Court added that handing over payment details online was very risky and might lead to identity theft. "Using PayPal isn't foolproof, but it is a lot safer than giving your bank details or card details. That goes straight to people you know are suspected criminals," he said.

Police and consumer protection agencies say tech firms aren't doing enough

This isn't the first time buyers have spotted dodgy goods being sold on Marketplace.

When the service first launched in 2016, buyers found guns, drugs, and adult services for sale. At the time, Facebook blamed the problem on a technical glitch which meant the illicit goods got past its review processes. And there have been several investigations into buyers selling fake goods, suggesting Facebook isn't moving quickly enough to tackle the problem.

According to an annual government report into intellectual property crime, social media has overtaken auction sites like eBay as the go-to place for criminals to sell knock-offs.

Last November, UK Trading Standards called out Facebook for not doing enough to crack down on the sale of fake goods in the run-up to Christmas.

Facebook CEO Mark Zuckerberg. Stephen Lam/Reuters

At the time Mike Andrews, from the National Trading Standards eCrime team, described Facebook's responses to takedown attempts as "unsatisfactory."

National Trading Standards told Business Insider that it was reliant on the public reporting fakes. The organisation estimated 78 complaints for fake goods being sold on Facebook, but said the problem was under-reported.

Andrews told Business Insider: "Criminals are increasingly using social media platforms to sell fake designer goods. Counterfeit products leave consumers out of pocket and can sometimes be dangerous.
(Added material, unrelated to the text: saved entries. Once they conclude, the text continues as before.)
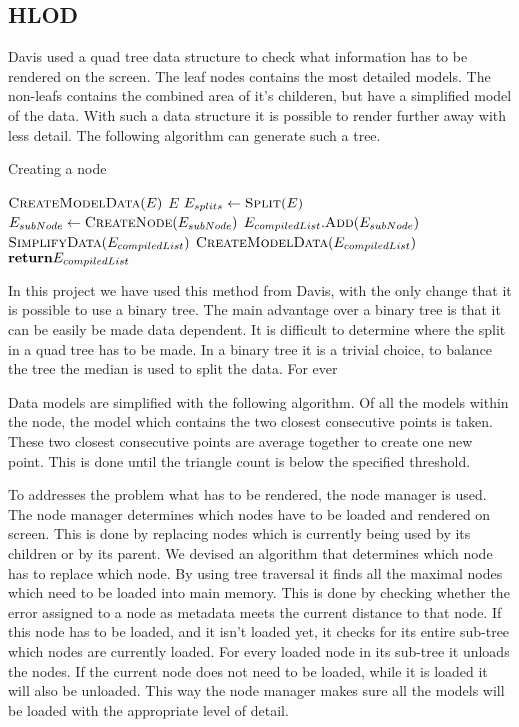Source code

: \subsection{HLOD}
\label{subsec:HLOD}
Davis \cite{Davis} used a quad tree data structure to check what information has to be rendered on the screen. The leaf nodes contains the most detailed models. The non-leafs contains the combined area of it's childeren, but have a simplified model of the data. With such a data structure it is possible to render further away with less detail. The following algorithm can generate such a tree.

\begin{algorithm}
\caption{Creating a node}\label{euclid}
\begin{algorithmic}[1]
    \State $\Call{CreateModelData}{E}$
    \State \Return $E$
\Else
    \State $E_{splits}\gets \Call{Split}{E}$ 
        \State $E_{subNode} \gets \Call{CreateNode}{E_{subNode}}$
        \State $E_{compiledList}.\Call{Add}{E_{subNode}}$
    \EndFor
    \State $\Call{SimplifyData}{E_{compiledList}}$
    \State $\Call{CreateModelData}{E_{compiledList}}$
    \State $\Return E_{compiledList}$
\EndIf
\EndProcedure
\end{algorithmic}
\end{algorithm}

In this project we have used this method from Davis, with the only change that it is possible to use a binary tree. The main advantage over a binary tree is that it can be easily be made data dependent. It is difficult to determine where the split in a quad tree has to be made. In a binary tree it is a trivial choice, to balance the tree the median is used to split the data. For ever

Data models are simplified with the following algorithm. Of all the models within the node, the model which contains the two closest consecutive points is taken. These two closest consecutive points are average together to create one new point. This is done until the triangle count is below the specified threshold.

To addresses the problem what has to be rendered, the node manager is used. The node manager determines which nodes have to be loaded and rendered on screen. This is done by replacing nodes which is currently being used by its children or by its parent. We devised an algorithm that determines which node has to replace which node. By using tree traversal it finds all the maximal nodes which need to be loaded into main memory. This is done by checking whether the error assigned to a node as metadata meets the current distance to that node. If this node has to be loaded, and it isn’t loaded yet, it checks for its entire sub-tree which nodes are currently loaded. For every loaded node in its sub-tree it unloads the nodes. If the current node does not need to be loaded, while it is loaded it will also be unloaded. This way the node manager makes sure all the models will be loaded with the appropriate level of detail.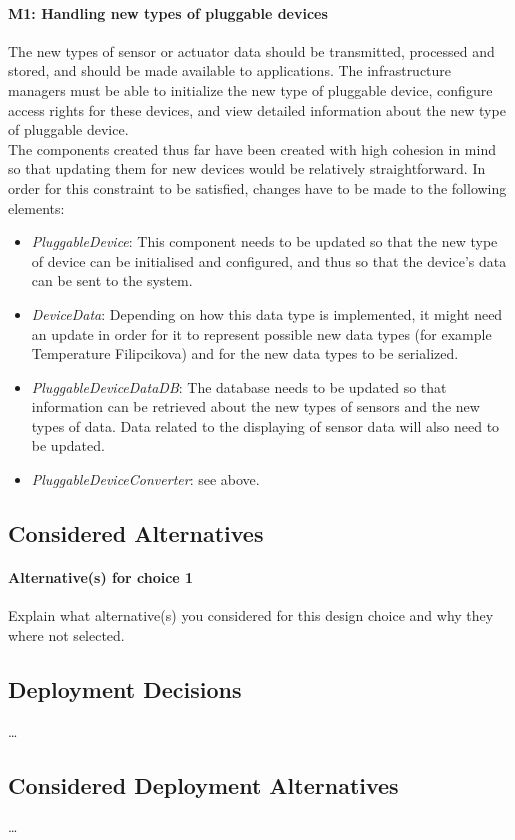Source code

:         \paragraph{M1: Handling new types of pluggable devices}
            The new types of sensor or actuator data should be transmitted,
            processed and stored, and should be made available to applications.
            The infrastructure managers must be able to initialize the new type
            of pluggable device, configure access rights for these devices, and
            view detailed information about the new type of pluggable device. \\
            The components created thus far have been created with high cohesion in
            mind so that updating them for new devices would be relatively straightforward.
            In order for this constraint to be satisfied, changes have to be made to
            the following elements:
            \begin{itemize}
                \item \emph{PluggableDevice}: This component needs to be updated
                      so that the new type of device can be initialised and configured,
                      and thus so that the device's data can be sent to the system.
                \item \emph{DeviceData}: Depending on how this data type
                      is implemented, it might need an update in order for it
                      to represent possible new data types (for example
                      Temperature Filipcikova) and for the new data types to be
                      serialized.
                \item \emph{PluggableDeviceDataDB}: The database needs to be updated
                      so that information can be retrieved about the new types
                      of sensors and the new types of data. Data related to the
                      displaying of sensor data will also need to be updated.
                \item \emph{PluggableDeviceConverter}: see above.
            \end{itemize}

    \subsection*{Considered Alternatives}
        \paragraph{Alternative(s) for choice 1} Explain what alternative(s) you
        considered for this design choice and why they where not selected.

    \subsection*{Deployment Decisions}
        \ldots

    \subsection*{Considered Deployment Alternatives}
        \ldots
"Our understanding of the scale of the issue — and intelligence around major problem sellers — is supported by reporting suspected cases. At present this is an issue that is significantly under-reported — we urge consumers who suspect sellers of flogging fake products to call the Citizens Advice consumer helpline on 03454 04 05 06."

Facebook told Business Insider it ran a robust notice-and-takedown program, with a dedicated team that operated in several languages.

It isn't just Facebook. Fake goods are a big enough issue for Amazon that the firm expanded its anti-counterfeiting "Transparency" program to third parties who were being ripped off, according to Digiday. The "Transparency" program tells buyers where their product comes from, with details such as the manufacturing date.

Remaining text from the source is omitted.